Quel a été le déclic pour vous dire que votre prochain poste serait un poste de dirigeante ?
« Je n’ai jamais eu un profil d’experte. Je me sens bien dans une posture transverse où les missions sont variées, où je peux contribuer à donner du sens, une vision système. Je suis à l’aise dans une posture de facilitatrice au sein d’équipes pluridisciplinaires. J’ai toujours alterné des postes opérationnels et fonctionnels, plutôt dans le domaine de la finance et la planification de la production ferroviaire. Mon projet était d’apprendre à maitriser tous les aspects d’un business model pour faire en sorte d’atteindre, en collectif, les objectifs stratégiques d’une entreprise.
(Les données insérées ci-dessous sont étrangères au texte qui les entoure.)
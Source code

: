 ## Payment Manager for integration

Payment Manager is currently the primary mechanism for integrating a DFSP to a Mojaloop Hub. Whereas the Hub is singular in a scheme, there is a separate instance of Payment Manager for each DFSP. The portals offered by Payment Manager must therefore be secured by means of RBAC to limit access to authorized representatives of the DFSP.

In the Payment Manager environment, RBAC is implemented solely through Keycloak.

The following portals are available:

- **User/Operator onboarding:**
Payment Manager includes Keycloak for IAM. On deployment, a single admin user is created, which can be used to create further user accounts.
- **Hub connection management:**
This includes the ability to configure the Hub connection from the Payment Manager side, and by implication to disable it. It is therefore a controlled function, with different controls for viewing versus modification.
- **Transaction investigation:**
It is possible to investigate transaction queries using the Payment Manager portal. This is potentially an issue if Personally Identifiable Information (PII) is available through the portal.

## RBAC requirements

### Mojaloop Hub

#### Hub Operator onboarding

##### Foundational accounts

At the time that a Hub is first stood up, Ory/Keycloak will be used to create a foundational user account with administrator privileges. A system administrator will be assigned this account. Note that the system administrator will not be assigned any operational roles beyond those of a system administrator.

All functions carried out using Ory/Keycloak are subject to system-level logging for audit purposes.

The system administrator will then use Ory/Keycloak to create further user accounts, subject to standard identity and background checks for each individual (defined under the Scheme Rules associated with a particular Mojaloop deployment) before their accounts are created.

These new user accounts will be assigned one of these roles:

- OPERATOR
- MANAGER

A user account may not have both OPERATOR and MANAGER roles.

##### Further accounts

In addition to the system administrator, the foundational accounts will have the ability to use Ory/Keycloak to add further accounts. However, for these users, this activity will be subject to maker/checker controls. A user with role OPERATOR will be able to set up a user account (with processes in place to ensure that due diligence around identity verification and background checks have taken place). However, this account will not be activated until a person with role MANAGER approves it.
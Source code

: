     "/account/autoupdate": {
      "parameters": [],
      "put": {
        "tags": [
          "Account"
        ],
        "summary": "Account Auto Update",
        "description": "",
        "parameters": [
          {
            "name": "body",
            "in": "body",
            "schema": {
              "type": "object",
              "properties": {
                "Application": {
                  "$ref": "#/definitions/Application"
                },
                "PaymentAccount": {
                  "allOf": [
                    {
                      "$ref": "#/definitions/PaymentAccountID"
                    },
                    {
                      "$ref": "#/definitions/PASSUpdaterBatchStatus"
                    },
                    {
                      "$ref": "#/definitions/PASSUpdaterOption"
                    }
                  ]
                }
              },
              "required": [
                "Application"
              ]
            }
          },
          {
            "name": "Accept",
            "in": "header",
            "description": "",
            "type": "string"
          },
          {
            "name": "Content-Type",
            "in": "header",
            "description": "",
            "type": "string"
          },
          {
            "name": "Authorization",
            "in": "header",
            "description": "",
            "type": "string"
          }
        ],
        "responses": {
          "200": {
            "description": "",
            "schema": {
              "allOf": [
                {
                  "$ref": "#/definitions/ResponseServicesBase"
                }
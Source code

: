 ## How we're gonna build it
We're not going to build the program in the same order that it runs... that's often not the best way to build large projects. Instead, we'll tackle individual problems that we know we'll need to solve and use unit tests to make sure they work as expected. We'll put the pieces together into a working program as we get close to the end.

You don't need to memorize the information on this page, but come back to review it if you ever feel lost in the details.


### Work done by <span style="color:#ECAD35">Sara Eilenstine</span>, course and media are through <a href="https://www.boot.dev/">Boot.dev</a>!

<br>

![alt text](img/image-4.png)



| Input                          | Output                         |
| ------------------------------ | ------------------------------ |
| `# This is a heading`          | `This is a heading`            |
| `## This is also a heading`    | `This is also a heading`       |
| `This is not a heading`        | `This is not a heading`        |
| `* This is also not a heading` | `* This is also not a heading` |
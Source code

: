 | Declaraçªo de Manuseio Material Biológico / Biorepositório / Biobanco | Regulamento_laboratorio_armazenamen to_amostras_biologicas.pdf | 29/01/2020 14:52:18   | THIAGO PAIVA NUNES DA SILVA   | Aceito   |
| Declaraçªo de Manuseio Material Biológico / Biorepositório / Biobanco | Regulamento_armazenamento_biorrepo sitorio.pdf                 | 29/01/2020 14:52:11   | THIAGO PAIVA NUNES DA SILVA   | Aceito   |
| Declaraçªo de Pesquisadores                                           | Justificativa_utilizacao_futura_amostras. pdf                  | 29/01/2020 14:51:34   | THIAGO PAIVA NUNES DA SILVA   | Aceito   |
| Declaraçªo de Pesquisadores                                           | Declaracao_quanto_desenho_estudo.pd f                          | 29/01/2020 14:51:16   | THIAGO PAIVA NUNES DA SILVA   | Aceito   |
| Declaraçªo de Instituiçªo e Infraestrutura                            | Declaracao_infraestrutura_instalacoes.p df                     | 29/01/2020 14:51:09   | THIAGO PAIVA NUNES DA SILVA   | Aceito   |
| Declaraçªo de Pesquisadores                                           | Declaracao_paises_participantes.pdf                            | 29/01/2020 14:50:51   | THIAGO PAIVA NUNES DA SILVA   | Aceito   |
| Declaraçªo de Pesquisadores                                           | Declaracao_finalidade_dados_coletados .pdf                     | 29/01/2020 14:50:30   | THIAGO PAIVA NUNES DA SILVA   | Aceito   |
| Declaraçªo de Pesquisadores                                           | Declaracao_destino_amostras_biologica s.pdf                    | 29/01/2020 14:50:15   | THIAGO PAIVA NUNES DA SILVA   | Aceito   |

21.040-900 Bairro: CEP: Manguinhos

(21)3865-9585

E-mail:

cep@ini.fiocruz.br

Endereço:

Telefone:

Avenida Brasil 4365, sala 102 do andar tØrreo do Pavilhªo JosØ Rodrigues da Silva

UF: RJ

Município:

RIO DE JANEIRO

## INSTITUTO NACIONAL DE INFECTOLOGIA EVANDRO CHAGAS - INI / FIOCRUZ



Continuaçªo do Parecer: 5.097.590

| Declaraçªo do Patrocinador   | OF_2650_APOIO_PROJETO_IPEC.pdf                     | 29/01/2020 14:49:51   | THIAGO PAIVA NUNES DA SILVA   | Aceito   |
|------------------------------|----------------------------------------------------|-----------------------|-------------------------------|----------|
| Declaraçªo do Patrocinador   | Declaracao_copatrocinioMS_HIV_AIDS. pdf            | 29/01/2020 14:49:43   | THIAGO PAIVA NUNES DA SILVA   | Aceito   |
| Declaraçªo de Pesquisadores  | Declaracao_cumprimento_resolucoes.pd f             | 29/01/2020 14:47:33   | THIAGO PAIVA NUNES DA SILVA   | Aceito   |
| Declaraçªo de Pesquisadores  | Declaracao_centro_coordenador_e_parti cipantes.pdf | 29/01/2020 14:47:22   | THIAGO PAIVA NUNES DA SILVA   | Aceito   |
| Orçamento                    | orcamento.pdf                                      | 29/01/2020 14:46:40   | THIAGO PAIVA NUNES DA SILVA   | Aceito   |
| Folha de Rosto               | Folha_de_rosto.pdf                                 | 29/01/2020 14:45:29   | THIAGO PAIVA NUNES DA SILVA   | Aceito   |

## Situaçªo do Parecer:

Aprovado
Après 20 ans d’expérience chez SNCF j’ai ressenti une forme d’impatience, un besoin de me challenger et de saisir une opportunité qui allait me sortir de ma zone de confort. En prenant le poste de CEO de BLS Cargo Italia, j’ai eu le sentiment de rebattre les cartes du jeu car tout était nouveau pour moi : les personnes, le secteur d’activité, la culture d’entreprise. Rien ne m’obligeait à sortir de ma situation de confort, pourtant j’avais un besoin profond d’écouter mon instinct et oser me lancer dans l’inconnu. »
Quel a été votre défi personnel dans cette prise de poste de CEO ?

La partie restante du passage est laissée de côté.